- [PROBLEM TO SOLVE]
Which lines in the records below contain the word "ready"? Copy each of them.

Plain-text document sources:
((
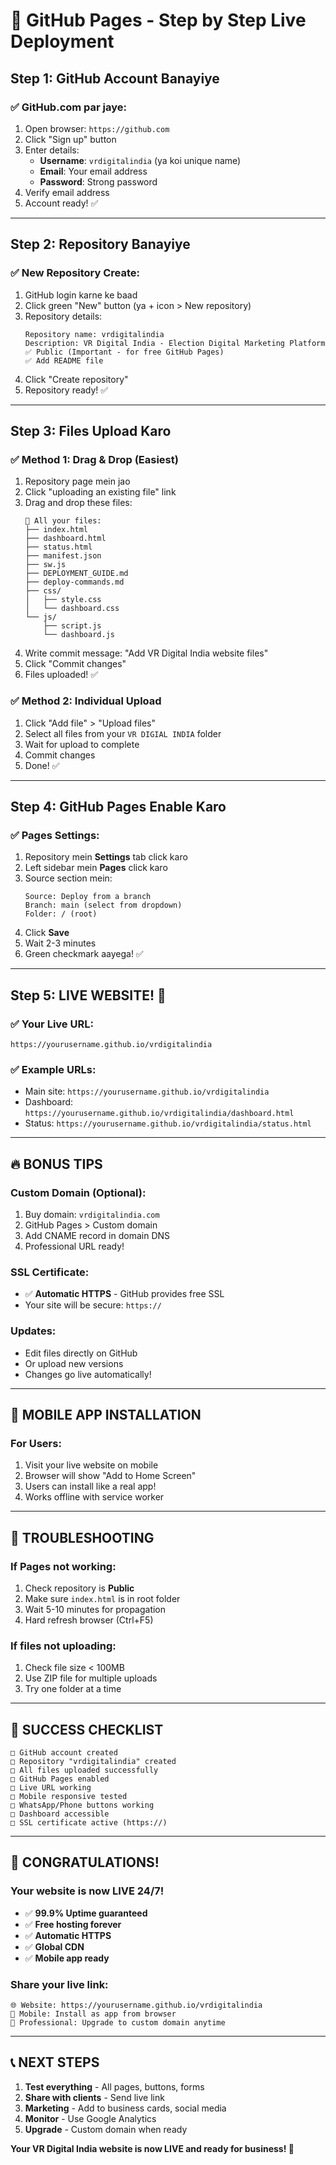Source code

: # 🚀 GitHub Pages - Step by Step Live Deployment

## Step 1: GitHub Account Banayiye

### ✅ **GitHub.com par jaye:**
1. Open browser: `https://github.com`
2. Click "Sign up" button
3. Enter details:
   - **Username**: `vrdigitalindia` (ya koi unique name)
   - **Email**: Your email address
   - **Password**: Strong password
4. Verify email address
5. Account ready! ✅

---

## Step 2: Repository Banayiye

### ✅ **New Repository Create:**
1. GitHub login karne ke baad
2. Click green "New" button (ya + icon > New repository)
3. Repository details:
   ```
   Repository name: vrdigitalindia
   Description: VR Digital India - Election Digital Marketing Platform
   ✅ Public (Important - for free GitHub Pages)
   ✅ Add README file
   ```
4. Click "Create repository"
5. Repository ready! ✅

---

## Step 3: Files Upload Karo

### ✅ **Method 1: Drag & Drop (Easiest)**
1. Repository page mein jao
2. Click "uploading an existing file" link
3. Drag and drop these files:
   ```
   📁 All your files:
   ├── index.html
   ├── dashboard.html
   ├── status.html
   ├── manifest.json
   ├── sw.js
   ├── DEPLOYMENT_GUIDE.md
   ├── deploy-commands.md
   ├── css/
   │   ├── style.css
   │   └── dashboard.css
   └── js/
       ├── script.js
       └── dashboard.js
   ```
4. Write commit message: "Add VR Digital India website files"
5. Click "Commit changes"
6. Files uploaded! ✅

### ✅ **Method 2: Individual Upload**
1. Click "Add file" > "Upload files"
2. Select all files from your `VR DIGIAL INDIA` folder
3. Wait for upload to complete
4. Commit changes
5. Done! ✅

---

## Step 4: GitHub Pages Enable Karo

### ✅ **Pages Settings:**
1. Repository mein **Settings** tab click karo
2. Left sidebar mein **Pages** click karo
3. Source section mein:
   ```
   Source: Deploy from a branch
   Branch: main (select from dropdown)
   Folder: / (root)
   ```
4. Click **Save**
5. Wait 2-3 minutes
6. Green checkmark aayega! ✅

---

## Step 5: LIVE WEBSITE! 🎉

### ✅ **Your Live URL:**
```
https://yourusername.github.io/vrdigitalindia
```

### ✅ **Example URLs:**
- Main site: `https://yourusername.github.io/vrdigitalindia`
- Dashboard: `https://yourusername.github.io/vrdigitalindia/dashboard.html`
- Status: `https://yourusername.github.io/vrdigitalindia/status.html`

---

## 🔥 **BONUS TIPS**

### **Custom Domain (Optional):**
1. Buy domain: `vrdigitalindia.com`
2. GitHub Pages > Custom domain
3. Add CNAME record in domain DNS
4. Professional URL ready!

### **SSL Certificate:**
- ✅ **Automatic HTTPS** - GitHub provides free SSL
- Your site will be secure: `https://`

### **Updates:**
- Edit files directly on GitHub
- Or upload new versions
- Changes go live automatically!

---

## 📱 **MOBILE APP INSTALLATION**

### **For Users:**
1. Visit your live website on mobile
2. Browser will show "Add to Home Screen"
3. Users can install like a real app!
4. Works offline with service worker

---

## 🎯 **TROUBLESHOOTING**

### **If Pages not working:**
1. Check repository is **Public**
2. Make sure `index.html` is in root folder
3. Wait 5-10 minutes for propagation
4. Hard refresh browser (Ctrl+F5)

### **If files not uploading:**
1. Check file size < 100MB
2. Use ZIP file for multiple uploads
3. Try one folder at a time

---

## 🚀 **SUCCESS CHECKLIST**

```
□ GitHub account created
□ Repository "vrdigitalindia" created
□ All files uploaded successfully
□ GitHub Pages enabled
□ Live URL working
□ Mobile responsive tested
□ WhatsApp/Phone buttons working
□ Dashboard accessible
□ SSL certificate active (https://)
```

---

## 🎉 **CONGRATULATIONS!**

### **Your website is now LIVE 24/7!**
- ✅ **99.9% Uptime guaranteed**
- ✅ **Free hosting forever**
- ✅ **Automatic HTTPS**
- ✅ **Global CDN**
- ✅ **Mobile app ready**

### **Share your live link:**
```
🌐 Website: https://yourusername.github.io/vrdigitalindia
📱 Mobile: Install as app from browser
💼 Professional: Upgrade to custom domain anytime
```

---

## 📞 **NEXT STEPS**

1. **Test everything** - All pages, buttons, forms
2. **Share with clients** - Send live link
3. **Marketing** - Add to business cards, social media
4. **Monitor** - Use Google Analytics
5. **Upgrade** - Custom domain when ready

**Your VR Digital India website is now LIVE and ready for business! 🚀**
))
- [EXERCISE SOLUTION]
5. Account ready! ✅
5. Repository ready! ✅
4. Professional URL ready!
- ✅ **Mobile app ready**
5. **Upgrade** - Custom domain when ready
**Your VR Digital India website is now LIVE and ready for business! 🚀**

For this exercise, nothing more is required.